====== The data ======
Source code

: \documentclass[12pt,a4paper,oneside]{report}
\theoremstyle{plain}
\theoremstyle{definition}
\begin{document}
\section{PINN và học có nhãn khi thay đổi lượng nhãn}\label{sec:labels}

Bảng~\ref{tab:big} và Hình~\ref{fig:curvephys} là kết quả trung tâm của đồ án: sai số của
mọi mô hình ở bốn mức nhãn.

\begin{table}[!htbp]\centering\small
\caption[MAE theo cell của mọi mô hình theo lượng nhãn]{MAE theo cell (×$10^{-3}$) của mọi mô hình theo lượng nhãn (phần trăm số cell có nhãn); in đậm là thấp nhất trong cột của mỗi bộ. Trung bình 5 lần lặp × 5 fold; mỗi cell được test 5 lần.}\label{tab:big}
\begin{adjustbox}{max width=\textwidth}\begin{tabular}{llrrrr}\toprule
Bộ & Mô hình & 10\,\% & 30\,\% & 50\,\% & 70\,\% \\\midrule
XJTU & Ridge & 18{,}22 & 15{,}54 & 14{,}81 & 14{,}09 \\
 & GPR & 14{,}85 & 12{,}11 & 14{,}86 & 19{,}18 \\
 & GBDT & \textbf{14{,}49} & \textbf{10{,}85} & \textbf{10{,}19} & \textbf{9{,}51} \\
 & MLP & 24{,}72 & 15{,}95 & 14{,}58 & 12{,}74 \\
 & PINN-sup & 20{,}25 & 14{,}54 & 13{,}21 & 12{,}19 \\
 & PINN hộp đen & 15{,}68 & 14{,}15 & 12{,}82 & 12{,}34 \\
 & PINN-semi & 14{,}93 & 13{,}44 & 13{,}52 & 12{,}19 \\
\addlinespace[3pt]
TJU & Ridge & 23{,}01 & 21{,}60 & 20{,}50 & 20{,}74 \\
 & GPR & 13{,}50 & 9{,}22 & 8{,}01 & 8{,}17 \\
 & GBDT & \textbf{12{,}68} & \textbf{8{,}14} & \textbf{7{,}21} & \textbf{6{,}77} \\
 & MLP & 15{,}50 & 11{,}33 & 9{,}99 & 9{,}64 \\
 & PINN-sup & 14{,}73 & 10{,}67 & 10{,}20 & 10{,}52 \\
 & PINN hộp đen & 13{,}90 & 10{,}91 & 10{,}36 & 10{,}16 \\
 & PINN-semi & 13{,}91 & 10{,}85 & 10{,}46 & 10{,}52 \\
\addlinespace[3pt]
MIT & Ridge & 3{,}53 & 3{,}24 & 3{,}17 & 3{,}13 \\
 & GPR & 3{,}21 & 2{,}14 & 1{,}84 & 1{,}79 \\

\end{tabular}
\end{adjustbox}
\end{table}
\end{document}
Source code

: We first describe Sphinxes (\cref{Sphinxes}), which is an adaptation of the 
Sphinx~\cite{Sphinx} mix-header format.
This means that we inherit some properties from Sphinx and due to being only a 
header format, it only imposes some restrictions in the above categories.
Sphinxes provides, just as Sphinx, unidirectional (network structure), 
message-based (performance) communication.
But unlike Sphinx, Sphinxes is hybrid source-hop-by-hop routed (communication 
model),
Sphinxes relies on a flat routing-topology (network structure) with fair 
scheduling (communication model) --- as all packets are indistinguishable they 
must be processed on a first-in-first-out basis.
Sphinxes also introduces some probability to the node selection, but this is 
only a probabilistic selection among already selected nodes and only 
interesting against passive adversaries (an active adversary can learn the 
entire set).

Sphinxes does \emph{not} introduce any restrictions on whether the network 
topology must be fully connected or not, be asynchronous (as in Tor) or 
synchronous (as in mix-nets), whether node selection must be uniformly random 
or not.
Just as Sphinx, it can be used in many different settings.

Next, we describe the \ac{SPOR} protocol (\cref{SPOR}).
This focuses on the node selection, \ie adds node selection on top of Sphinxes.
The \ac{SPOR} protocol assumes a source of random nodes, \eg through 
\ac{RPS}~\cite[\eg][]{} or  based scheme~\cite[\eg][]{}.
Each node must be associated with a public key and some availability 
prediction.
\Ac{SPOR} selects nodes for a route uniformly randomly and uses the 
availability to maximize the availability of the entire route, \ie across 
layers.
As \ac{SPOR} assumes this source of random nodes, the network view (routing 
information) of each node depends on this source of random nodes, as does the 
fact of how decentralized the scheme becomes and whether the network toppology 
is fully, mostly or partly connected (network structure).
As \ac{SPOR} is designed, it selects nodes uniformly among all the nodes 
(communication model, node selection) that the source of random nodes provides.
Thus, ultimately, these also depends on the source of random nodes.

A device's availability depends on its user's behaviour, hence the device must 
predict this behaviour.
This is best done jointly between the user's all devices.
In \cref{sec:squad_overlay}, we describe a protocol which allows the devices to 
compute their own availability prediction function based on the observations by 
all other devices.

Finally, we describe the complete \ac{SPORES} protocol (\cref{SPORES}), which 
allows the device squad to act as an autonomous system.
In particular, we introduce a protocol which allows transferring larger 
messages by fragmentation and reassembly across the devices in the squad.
======
**What the task requires**:
Transcribe the records above exactly as they appear.

**Output of the exercise**:
Source code

: \documentclass[12pt,a4paper,oneside]{report}
\theoremstyle{plain}
\theoremstyle{definition}
\begin{document}
\section{PINN và học có nhãn khi thay đổi lượng nhãn}\label{sec:labels}

Bảng~\ref{tab:big} và Hình~\ref{fig:curvephys} là kết quả trung tâm của đồ án: sai số của
mọi mô hình ở bốn mức nhãn.

\begin{table}[!htbp]\centering\small
\caption[MAE theo cell của mọi mô hình theo lượng nhãn]{MAE theo cell (×$10^{-3}$) của mọi mô hình theo lượng nhãn (phần trăm số cell có nhãn); in đậm là thấp nhất trong cột của mỗi bộ. Trung bình 5 lần lặp × 5 fold; mỗi cell được test 5 lần.}\label{tab:big}
\begin{adjustbox}{max width=\textwidth}\begin{tabular}{llrrrr}\toprule
Bộ & Mô hình & 10\,\% & 30\,\% & 50\,\% & 70\,\% \\\midrule
XJTU & Ridge & 18{,}22 & 15{,}54 & 14{,}81 & 14{,}09 \\
 & GPR & 14{,}85 & 12{,}11 & 14{,}86 & 19{,}18 \\
 & GBDT & \textbf{14{,}49} & \textbf{10{,}85} & \textbf{10{,}19} & \textbf{9{,}51} \\
 & MLP & 24{,}72 & 15{,}95 & 14{,}58 & 12{,}74 \\
 & PINN-sup & 20{,}25 & 14{,}54 & 13{,}21 & 12{,}19 \\
 & PINN hộp đen & 15{,}68 & 14{,}15 & 12{,}82 & 12{,}34 \\
 & PINN-semi & 14{,}93 & 13{,}44 & 13{,}52 & 12{,}19 \\
\addlinespace[3pt]
TJU & Ridge & 23{,}01 & 21{,}60 & 20{,}50 & 20{,}74 \\
 & GPR & 13{,}50 & 9{,}22 & 8{,}01 & 8{,}17 \\
 & GBDT & \textbf{12{,}68} & \textbf{8{,}14} & \textbf{7{,}21} & \textbf{6{,}77} \\
 & MLP & 15{,}50 & 11{,}33 & 9{,}99 & 9{,}64 \\
 & PINN-sup & 14{,}73 & 10{,}67 & 10{,}20 & 10{,}52 \\
 & PINN hộp đen & 13{,}90 & 10{,}91 & 10{,}36 & 10{,}16 \\
 & PINN-semi & 13{,}91 & 10{,}85 & 10{,}46 & 10{,}52 \\
\addlinespace[3pt]
MIT & Ridge & 3{,}53 & 3{,}24 & 3{,}17 & 3{,}13 \\
 & GPR & 3{,}21 & 2{,}14 & 1{,}84 & 1{,}79 \\

\end{tabular}
\end{adjustbox}
\end{table}
\end{document}
Source code

: We first describe Sphinxes (\cref{Sphinxes}), which is an adaptation of the 
Sphinx~\cite{Sphinx} mix-header format.
This means that we inherit some properties from Sphinx and due to being only a 
header format, it only imposes some restrictions in the above categories.
Sphinxes provides, just as Sphinx, unidirectional (network structure), 
message-based (performance) communication.
But unlike Sphinx, Sphinxes is hybrid source-hop-by-hop routed (communication 
model),
Sphinxes relies on a flat routing-topology (network structure) with fair 
scheduling (communication model) --- as all packets are indistinguishable they 
must be processed on a first-in-first-out basis.
Sphinxes also introduces some probability to the node selection, but this is 
only a probabilistic selection among already selected nodes and only 
interesting against passive adversaries (an active adversary can learn the 
entire set).

Sphinxes does \emph{not} introduce any restrictions on whether the network 
topology must be fully connected or not, be asynchronous (as in Tor) or 
synchronous (as in mix-nets), whether node selection must be uniformly random 
or not.
Just as Sphinx, it can be used in many different settings.

Next, we describe the \ac{SPOR} protocol (\cref{SPOR}).
This focuses on the node selection, \ie adds node selection on top of Sphinxes.
The \ac{SPOR} protocol assumes a source of random nodes, \eg through 
\ac{RPS}~\cite[\eg][]{} or  based scheme~\cite[\eg][]{}.
Each node must be associated with a public key and some availability 
prediction.
\Ac{SPOR} selects nodes for a route uniformly randomly and uses the 
availability to maximize the availability of the entire route, \ie across 
layers.
As \ac{SPOR} assumes this source of random nodes, the network view (routing 
information) of each node depends on this source of random nodes, as does the 
fact of how decentralized the scheme becomes and whether the network toppology 
is fully, mostly or partly connected (network structure).
As \ac{SPOR} is designed, it selects nodes uniformly among all the nodes 
(communication model, node selection) that the source of random nodes provides.
Thus, ultimately, these also depends on the source of random nodes.

A device's availability depends on its user's behaviour, hence the device must 
predict this behaviour.
This is best done jointly between the user's all devices.
In \cref{sec:squad_overlay}, we describe a protocol which allows the devices to 
compute their own availability prediction function based on the observations by 
all other devices.

Finally, we describe the complete \ac{SPORES} protocol (\cref{SPORES}), which 
allows the device squad to act as an autonomous system.
In particular, we introduce a protocol which allows transferring larger 
messages by fragmentation and reassembly across the devices in the squad.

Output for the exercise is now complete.